■ **What to work on**:
Filter task. Return each line of the material that holds the string "softDesign".
##############################
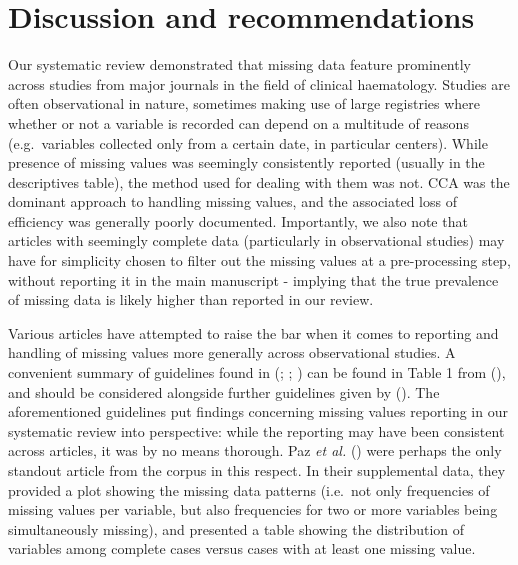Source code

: \documentclass[
  letterpaper,
  paper=240mm:170mm,
  twoside=true,
  open=right,
  fontsize=10pt,
  pagesize=false,
  BCOR=15mm,
  DIV=14,
  headinclude=true,
  footinclude=false,
  headsepline=on]{scrbook}
\begin{document}
\section{Discussion and
recommendations}\label{discussion-and-recommendations}

Our systematic review demonstrated that missing data feature prominently
across studies from major journals in the field of clinical haematology.
Studies are often observational in nature, sometimes making use of large
registries where whether or not a variable is recorded can depend on a
multitude of reasons (e.g.~variables collected only from a certain date,
in particular centers). While presence of missing values was seemingly
consistently reported (usually in the descriptives table), the method
used for dealing with them was not. CCA was the dominant approach to
handling missing values, and the associated loss of efficiency was
generally poorly documented. Importantly, we also note that articles
with seemingly complete data (particularly in observational studies) may
have for simplicity chosen to filter out the missing values at a
pre-processing step, without reporting it in the main manuscript -
implying that the true prevalence of missing data is likely higher than
reported in our review.

Various articles have attempted to raise the bar when it comes to
reporting and handling of missing values more generally across
observational studies. A convenient summary of guidelines found in
(; ;
) can be found in Table 1 from
(),
and should be considered alongside further guidelines given by
(). The aforementioned guidelines put findings concerning missing
values reporting in our systematic review into perspective: while the
reporting may have been consistent across articles, it was by no means
thorough. Paz \emph{et al.}
() were perhaps the
only standout article from the corpus in this respect. In their
supplemental data, they provided a plot showing the missing data
patterns (i.e.~not only frequencies of missing values per variable, but
also frequencies for two or more variables being simultaneously
missing), and presented a table showing the distribution of variables
among complete cases versus cases with at least one missing value.
\end{document}
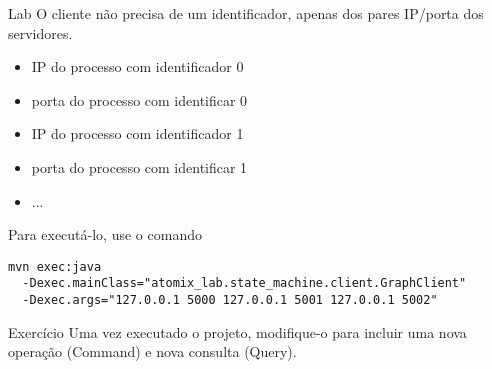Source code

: \begin{frame}[fragile]{Lab}
O cliente não precisa de um identificador, apenas dos pares IP/porta dos servidores.
\begin{itemize}
	\item IP do processo com identificador 0
	\item porta do processo com identificar 0
	\item IP do processo com identificador 1
	\item porta do processo com identificar 1
	\item ...
\end{itemize}

Para executá-lo, use o comando
\begin{tiny}
\begin{verbatim}
mvn exec:java 
  -Dexec.mainClass="atomix_lab.state_machine.client.GraphClient"
  -Dexec.args="127.0.0.1 5000 127.0.0.1 5001 127.0.0.1 5002"
\end{verbatim}
\end{tiny}

\end{frame}

\begin{frame}{Exercício}
Uma vez executado o projeto, modifique-o para incluir uma nova operação (Command) e nova consulta (Query). 
\end{frame}
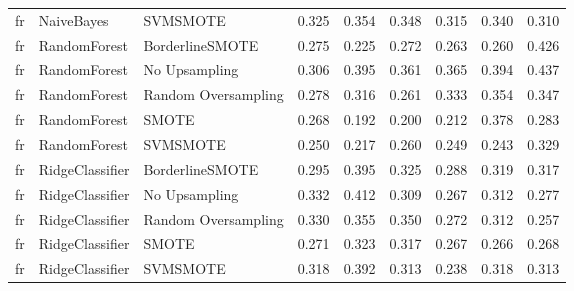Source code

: \begin{tabular}{lllllllll}
      fr &                   NaiveBayes &            SVMSMOTE & 0.325 &                     0.354 &                 0.348 &                  0.315 &                                   0.340 &     0.310 \\
      fr &                 RandomForest &     BorderlineSMOTE & 0.275 &                     0.225 &                 0.272 &                  0.263 &                                   0.260 &     0.426 \\
      fr &                 RandomForest &       No Upsampling & 0.306 &                     0.395 &                 0.361 &                  0.365 &                                   0.394 &     0.437 \\
      fr &                 RandomForest & Random Oversampling & 0.278 &                     0.316 &                 0.261 &                  0.333 &                                   0.354 &     0.347 \\
      fr &                 RandomForest &               SMOTE & 0.268 &                     0.192 &                 0.200 &                  0.212 &                                   0.378 &     0.283 \\
      fr &                 RandomForest &            SVMSMOTE & 0.250 &                     0.217 &                 0.260 &                  0.249 &                                   0.243 &     0.329 \\
      fr &              RidgeClassifier &     BorderlineSMOTE & 0.295 &                     0.395 &                 0.325 &                  0.288 &                                   0.319 &     0.317 \\
      fr &              RidgeClassifier &       No Upsampling & 0.332 &                     0.412 &                 0.309 &                  0.267 &                                   0.312 &     0.277 \\
      fr &              RidgeClassifier & Random Oversampling & 0.330 &                     0.355 &                 0.350 &                  0.272 &                                   0.312 &     0.257 \\
      fr &              RidgeClassifier &               SMOTE & 0.271 &                     0.323 &                 0.317 &                  0.267 &                                   0.266 &     0.268 \\
      fr &              RidgeClassifier &            SVMSMOTE & 0.318 &                     0.392 &                 0.313 &                  0.238 &                                   0.318 &     0.313 \\

\end{tabular}
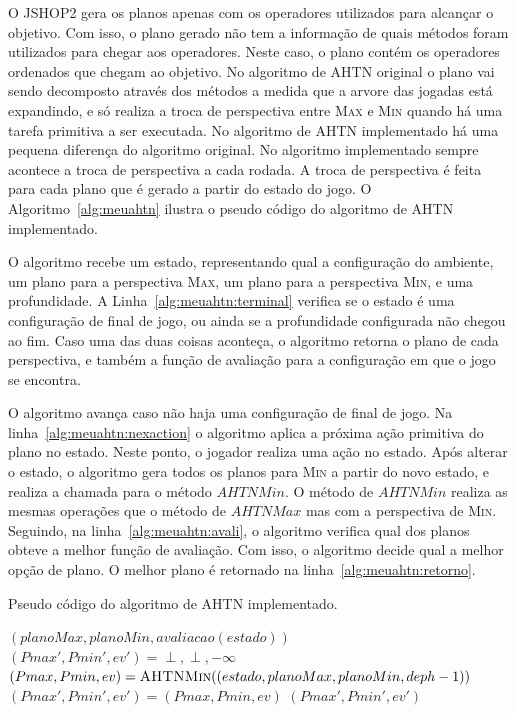O JSHOP2 gera os planos apenas com os operadores utilizados para alcançar o objetivo.
Com isso, o plano gerado não tem a informação de quais métodos foram utilizados para chegar aos operadores.
Neste caso, o plano contém os operadores ordenados que chegam ao objetivo.
No algoritmo de AHTN original o plano vai sendo decomposto através dos métodos a medida que a arvore das jogadas está expandindo, e só realiza a troca de perspectiva entre \textsc{Max} e \textsc{Min} quando há uma tarefa primitiva a ser executada.
No algoritmo de AHTN implementado há uma pequena diferença do algoritmo original.
No algoritmo implementado sempre acontece a troca de perspectiva a cada rodada.
A troca de perspectiva é feita para cada plano que é gerado a partir do estado do jogo.
O Algoritmo~\ref{alg:meuahtn} ilustra o pseudo código do algoritmo de AHTN implementado.

O algoritmo recebe um estado, representando qual a configuração do ambiente, um plano para a perspectiva \textsc{Max}, um plano para a perspectiva \textsc{Min}, e uma profundidade.
A Linha~\ref{alg:meuahtn:terminal} verifica se o estado é uma configuração de final de jogo, ou ainda se a profundidade configurada não chegou ao fim.
Caso uma das duas coisas aconteça, o algoritmo retorna o plano de cada perspectiva, e também a função de avaliação para a configuração em que o jogo se encontra.

O algoritmo avança caso não haja uma configuração de final de jogo.
Na linha~\ref{alg:meuahtn:nexaction} o algoritmo aplica a próxima ação primitiva do plano no estado.
Neste ponto, o jogador realiza uma ação no estado.
Após alterar o estado, o algoritmo gera todos os planos para \textsc{Min} a partir do novo estado, e realiza a chamada para o método $\mathit{AHTNMin}$.
O método de $\mathit{AHTNMin}$ realiza as mesmas operações que o método de $\mathit{AHTNMax}$ mas com a perspectiva de \textsc{Min}.
Seguindo, na linha~\ref{alg:meuahtn:avali}, o algoritmo verifica qual dos planos obteve a melhor função de avaliação. 
Com isso, o algoritmo decide qual a melhor opção de plano.
O melhor plano é retornado na linha~\ref{alg:meuahtn:retorno}.


\begin{algorithm}[ht]
	\caption{Pseudo código do algoritmo de AHTN implementado.}
	\label{alg:meuahtn}
 	\begin{algorithmic}[1]		
	 		 \label{alg:meuahtn:terminal}
		 		\State	\Return $(planoMax, planoMin, avaliacao(estado))$
	 		\EndIf
	 		 \label{alg:meuahtn:nexaction}
	 		\State $(Pmax', Pmin', ev') = \perp, \perp, -\infty$
			 \label{alg:meuahtn:for}
		 		\State $(Pmax, Pmin, ev) = \Call{AHTNMin}{(estado, planoMax, planoMin, deph-1)}$ \label{alg:meuahtn:ahtnmin}
			 	 \label{alg:meuahtn:avali}
					\State $(Pmax', Pmin', ev') = (Pmax, Pmin, ev)$
				\EndIf		 		 		
		 	\EndFor
		 	\State \Return $(Pmax', Pmin', ev')$ \label{alg:meuahtn:retorno}
 		\EndFunction
 	\end{algorithmic}
 \end{algorithm}
 

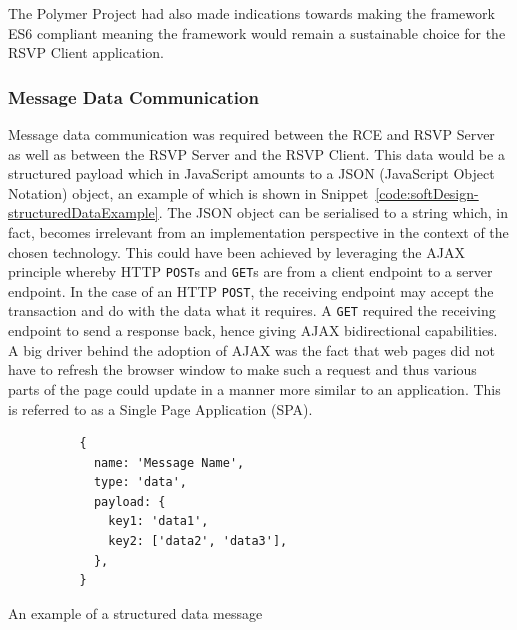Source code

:       The Polymer Project had also made indications towards making the framework ES6 compliant meaning the framework would remain a sustainable choice for the RSVP Client application.
      
    \subsubsection{Message Data Communication}
      Message data communication was required between the RCE and RSVP Server as well as between the RSVP Server and the RSVP Client. This data would be a structured payload which in JavaScript amounts to a JSON (JavaScript Object Notation) object, an example of which is shown in Snippet~\ref{code:softDesign-structuredDataExample}. The JSON object can be serialised to a string which, in fact, becomes irrelevant from an implementation perspective in the context of the chosen technology. This could have been achieved by leveraging the AJAX principle whereby HTTP \texttt{POST}s and \texttt{GET}s are from a client endpoint to a server endpoint. In the case of an HTTP \texttt{POST}, the receiving endpoint may accept the transaction and do with the data what it requires. A \texttt{GET} required the receiving endpoint to send a response back, hence giving AJAX bidirectional capabilities. A big driver behind the adoption of AJAX was the fact that web pages did not have to refresh the browser window to make such a request and thus various parts of the page could update in a manner more similar to an application. This is referred to as a Single Page Application (SPA).
      
      \begin{code}
        \begin{verbatim}
          {
            name: 'Message Name',
            type: 'data',
            payload: {
              key1: 'data1',
              key2: ['data2', 'data3'],
            },
          }
        \end{verbatim}
        \caption{An example of a structured data message}
        \label{code:softDesign-structuredDataExample}
      \end{code}
      
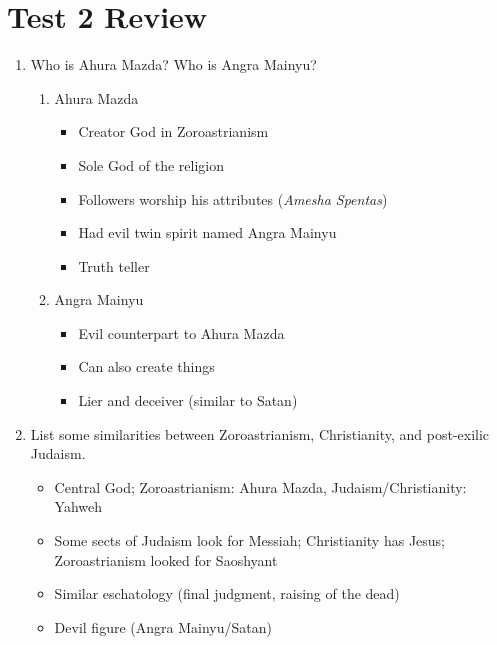 \documentclass[8pt]{article}
\begin{document}
\section*{Test 2 Review}
\begin{enumerate}
    \item Who is Ahura Mazda? Who is Angra Mainyu?
    \begin{enumerate}
        \item Ahura Mazda
        \begin{itemize}
            \item Creator God in Zoroastrianism
            \item Sole God of the religion
            \item Followers worship his attributes (\textit{Amesha Spentas})
            \item Had evil twin spirit named Angra Mainyu
            \item Truth teller
        \end{itemize}
        \item Angra Mainyu
        \begin{itemize}
            \item Evil counterpart to Ahura Mazda
            \item Can also create things
            \item Lier and deceiver (similar to Satan)
        \end{itemize}
    \end{enumerate}

    \item List some similarities between Zoroastrianism, Christianity, and post-exilic Judaism.
    \begin{itemize}
        \item Central God; Zoroastrianism: Ahura Mazda, Judaism/Christianity: Yahweh
        \item Some sects of Judaism look for Messiah; Christianity has Jesus; Zoroastrianism looked for Saoshyant\
        \item Similar eschatology (final judgment, raising of the dead)
        \item Devil figure (Angra Mainyu/Satan)
    \end{itemize}


\end{enumerate}
\end{document}
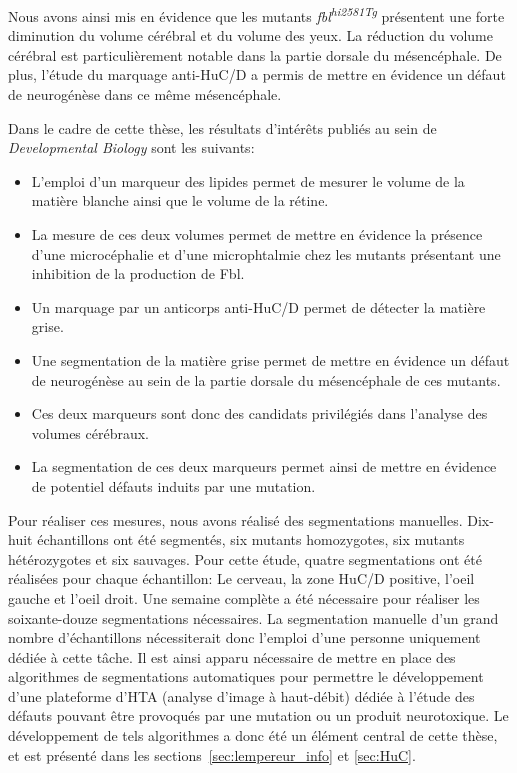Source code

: \documentclass[\main/main.tex]{subfiles}
\begin{document}
%
Nous avons ainsi mis en évidence que les mutants \textit{fbl\textsuperscript{hi2581Tg}}
présentent une forte diminution du volume cérébral et du volume des yeux.
%
La réduction du volume cérébral est particulièrement notable
dans la partie dorsale du mésencéphale.
%
De plus, l'étude du marquage anti-HuC/D a permis de mettre en évidence
un défaut de neurogénèse dans ce même mésencéphale.

%
Dans le cadre de cette thèse, les résultats d'intérêts publiés au sein de
\emph{Developmental Biology}\citep{bouffard_2018} sont les suivants:

\begin{itemize}
    
    \item
    L'emploi d'un marqueur des lipides permet de mesurer le volume de la matière blanche
    ainsi que le volume de la rétine.
    
    \item
    La mesure de ces deux volumes permet de mettre en évidence la présence d'une microcéphalie
    et d'une microphtalmie chez les mutants présentant une inhibition de la production de Fbl.
    
    \item
    Un marquage par un anticorps anti-HuC/D permet de détecter la matière grise.
    
    \item
    Une segmentation de la matière grise permet de mettre en évidence
    un défaut de neurogénèse au sein de la partie dorsale du mésencéphale de ces mutants.
    
    \item
    Ces deux marqueurs sont donc des candidats privilégiés
    dans l'analyse des volumes cérébraux.
    
    \item
    La segmentation de ces deux marqueurs permet ainsi de mettre en évidence
    de potentiel défauts induits par une mutation.
    
\end{itemize}


%
Pour réaliser ces mesures, nous avons réalisé des segmentations manuelles.
%
Dix-huit échantillons ont été segmentés,
six mutants homozygotes, six mutants hétérozygotes et six sauvages.
%
Pour cette étude, quatre segmentations ont été réalisées pour chaque échantillon:
Le cerveau, la zone HuC/D positive, l'oeil gauche et l'oeil droit.
%
Une semaine complète a été nécessaire pour réaliser les soixante-douze segmentations nécessaires.
%
La segmentation manuelle d'un grand nombre d'échantillons
nécessiterait donc l'emploi d'une personne uniquement dédiée à cette tâche.
%
Il est ainsi apparu nécessaire de mettre en place des algorithmes de segmentations automatiques
pour permettre le développement d'une plateforme d'HTA (analyse d'image à haut-débit) dédiée à l'étude
des défauts pouvant être provoqués par une mutation ou un produit neurotoxique.
%
Le développement de tels algorithmes a donc été un élément central de cette thèse, et est présenté dans les sections~\ref{sec:lempereur_info} et \ref{sec:HuC}.
\end{document}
##############################
■ **Response to this task**:
      Message data communication was required between the RCE and RSVP Server as well as between the RSVP Server and the RSVP Client. This data would be a structured payload which in JavaScript amounts to a JSON (JavaScript Object Notation) object, an example of which is shown in Snippet~\ref{code:softDesign-structuredDataExample}. The JSON object can be serialised to a string which, in fact, becomes irrelevant from an implementation perspective in the context of the chosen technology. This could have been achieved by leveraging the AJAX principle whereby HTTP \texttt{POST}s and \texttt{GET}s are from a client endpoint to a server endpoint. In the case of an HTTP \texttt{POST}, the receiving endpoint may accept the transaction and do with the data what it requires. A \texttt{GET} required the receiving endpoint to send a response back, hence giving AJAX bidirectional capabilities. A big driver behind the adoption of AJAX was the fact that web pages did not have to refresh the browser window to make such a request and thus various parts of the page could update in a manner more similar to an application. This is referred to as a Single Page Application (SPA).
        \label{code:softDesign-structuredDataExample}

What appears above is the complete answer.